Every programmer must keep in mind that when handling requests, whether to accept or reject them, the received data may not meet the expected or predefined characteristics. All system inputs must undergo data filtering. Furthermore, it should be clear and easy for the programmer to identify when a variable has already been cleaned. This way, we avoid having to rely on memorization or having to map the processes executed by each line of code previously run.

Another important aspect to consider is the system's information output process. It's crucial to always consider the potential meaning of the sent information in its new context, and if the output could create interpretation problems, to "escape" it to preserve its integrity. As with the input process, it's important to maintain control over the data encoding before sending it to its new context.

Web application security primarily involves the developer, although flaws that can be exploited by attackers are frequently found in the underlying technologies of web systems (Operating Systems, Web Servers, Database Servers, etc.). The main focus should be on the flaws in our own application development to ensure that we have taken all necessary precautions at this level. But this will not be enough; from the attacker to the web service itself, there is a whole range of elements that support the service and that we must monitor and maintain appropriately. In this case, we don't always have the solution in our hands, but rather depend on vendor updates. Therefore, a sound update and version review policy is crucial to guarantee that our environment meets the highest level of security. Based on vulnerabilities in systems, network devices, and software that is not properly updated, hackers can deploy highly sophisticated attacks (smurf, DDoS, ARP poisoning, etc.) that can compromise even the most reputable corporations through the simplest of errors, as we sometimes see in the news.

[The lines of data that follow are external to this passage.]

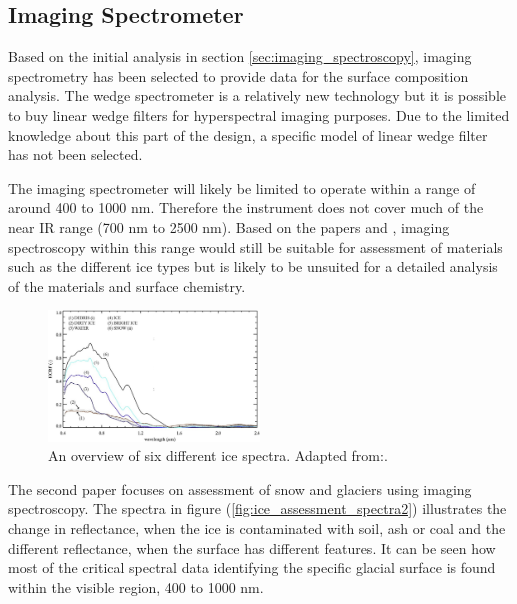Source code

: \subsection{Imaging Spectrometer}
Based on the initial analysis in section \ref{sec:imaging_spectroscopy}, imaging spectrometry has been selected to provide data for the surface composition analysis. The wedge spectrometer is a relatively new technology but it is possible to buy linear wedge filters for hyperspectral imaging purposes. Due to the limited knowledge about this part of the design, a specific model of linear wedge filter has not been selected.

The imaging spectrometer will likely be limited to operate within a range of around 400 to 1000 nm. Therefore the instrument does not cover much of the near IR range (700 nm to 2500 nm). Based on the papers \cite{naegeli2015a} and \cite{negi2015a}, imaging spectroscopy within this range would still be suitable for assessment of materials such as the different ice types but is likely to be unsuited for a detailed analysis of the materials and surface chemistry.

\begin{figure}[htb!]
\centering
\includegraphics[width=0.50\textwidth]{figures/Orbiter/ice_surface_assessment_spectra}
\caption{An overview of six different ice spectra. Adapted from:\cite{naegeli2015a}.}
\label{fig:ice_assessment_spectra}
\end{figure}

The second paper focuses on assessment of snow and glaciers using imaging spectroscopy\cite{negi2015a}. The spectra in figure (\ref{fig:ice_assessment_spectra2}) illustrates the change in reflectance, when the ice is contaminated with soil, ash or coal and the different reflectance, when the surface has different features. It can be seen how most of the critical spectral data identifying the specific glacial surface is found within the visible region, 400 to 1000 nm.

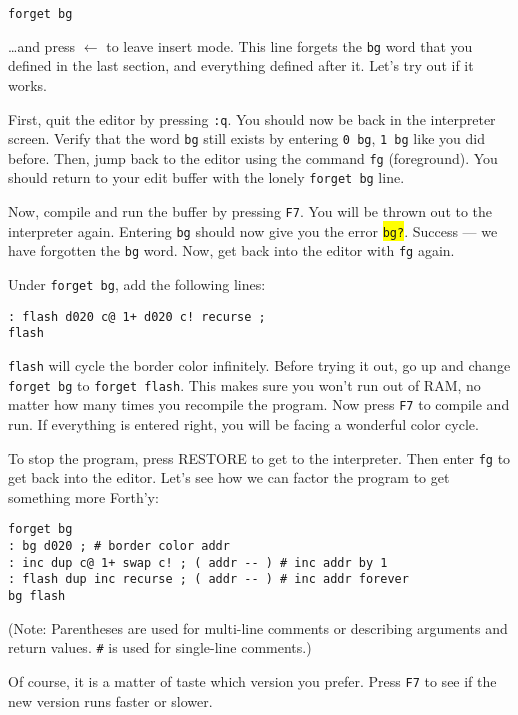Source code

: \begin{verbatim}
forget bg
\end{verbatim}

\ldots and press $\leftarrow$ to leave insert mode. This line forgets the \texttt{bg} word that you defined in the last section, and everything defined after it. Let's try out if it works.

First, quit the editor by pressing \texttt{:q}. You should now be back in the interpreter screen. Verify that the word \texttt{bg} still exists by  entering \texttt{0 bg}, \texttt{1 bg} like you did before. Then, jump back to the editor using the command \texttt{fg} (foreground). You should return to your edit buffer with the lonely \texttt{forget bg} line.

Now, compile and run the buffer by pressing \texttt{F7}. You will be thrown out to the interpreter again. Entering \texttt{bg} should now give you the error \colorbox{yellow}{\texttt{bg?}}. Success --- we have forgotten the \texttt{bg} word. Now, get back into the editor with \texttt{fg} again.

Under \texttt{forget bg}, add the following lines:

\begin{verbatim}
: flash d020 c@ 1+ d020 c! recurse ;
flash
\end{verbatim}

\texttt{flash} will cycle the border color infinitely. Before trying it out, go up and change \texttt{forget bg} to \texttt{forget flash}. This makes sure you won't run out of RAM, no matter how many times you recompile the program. Now press \texttt{F7} to compile and run. If everything is entered right, you will be facing a wonderful color cycle.

To stop the program, press RESTORE to get to the interpreter. Then enter \texttt{fg} to get back into the editor. Let's see how we can factor the program to get something more Forth'y:

\begin{verbatim}
forget bg
: bg d020 ; # border color addr
: inc dup c@ 1+ swap c! ; ( addr -- ) # inc addr by 1
: flash dup inc recurse ; ( addr -- ) # inc addr forever
bg flash
\end{verbatim}

(Note: Parentheses are used for multi-line comments or describing arguments and return values. \texttt{\#} is used for single-line comments.)

Of course, it is a matter of taste which version you prefer. Press \texttt{F7} to see if the new version runs faster or slower.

Moreover, a large number of attacks depend not only on technological expertise but also on other factors. It's often said in the underground world that hacking is 10% technological proficiency and 90% the art of deception (known as social engineering). The art of deception is another skill we must be prepared for, and the best solution is to implement additional policies regarding the provision of sensitive data to improperly authenticated sources and to properly train employees to be wary of any request for data that a service provider supposedly already possesses.

Among these deceptive techniques, we can cite phishing as an example. This typically involves making us believe that a service provider (our operator, or even our bank) is requesting information for a seemingly innocuous process, but which actually conceals the intention of obtaining information or credentials that we may later bitterly regret handing over. In these cases, the attacker plays on the user's fear, threatening them with the loss of their account, requiring them to update to specific software, or simply requesting confirmation of their login credentials to verify their identity. But common sense is paramount when facing these types of attacks: does our service provider really need data that they should already have in their databases? If in doubt, the best course of action is to make a reverse call and contact the provider through official channels to confirm that they are the genuine sender of the message, and if not, to alert them so that appropriate measures can be taken.

In short, the range of possibilities through which a hacker can find a way to exploit vulnerabilities is broad, constantly evolving, and threatening to the continuity of our services. The best general policy is constant vigilance, regular request tracing to identify previous attempts, proper training for operators, the best practice of keeping our systems and platforms up to date, and the use of qualified developers to ensure our web service is prepared to withstand the techniques mentioned here.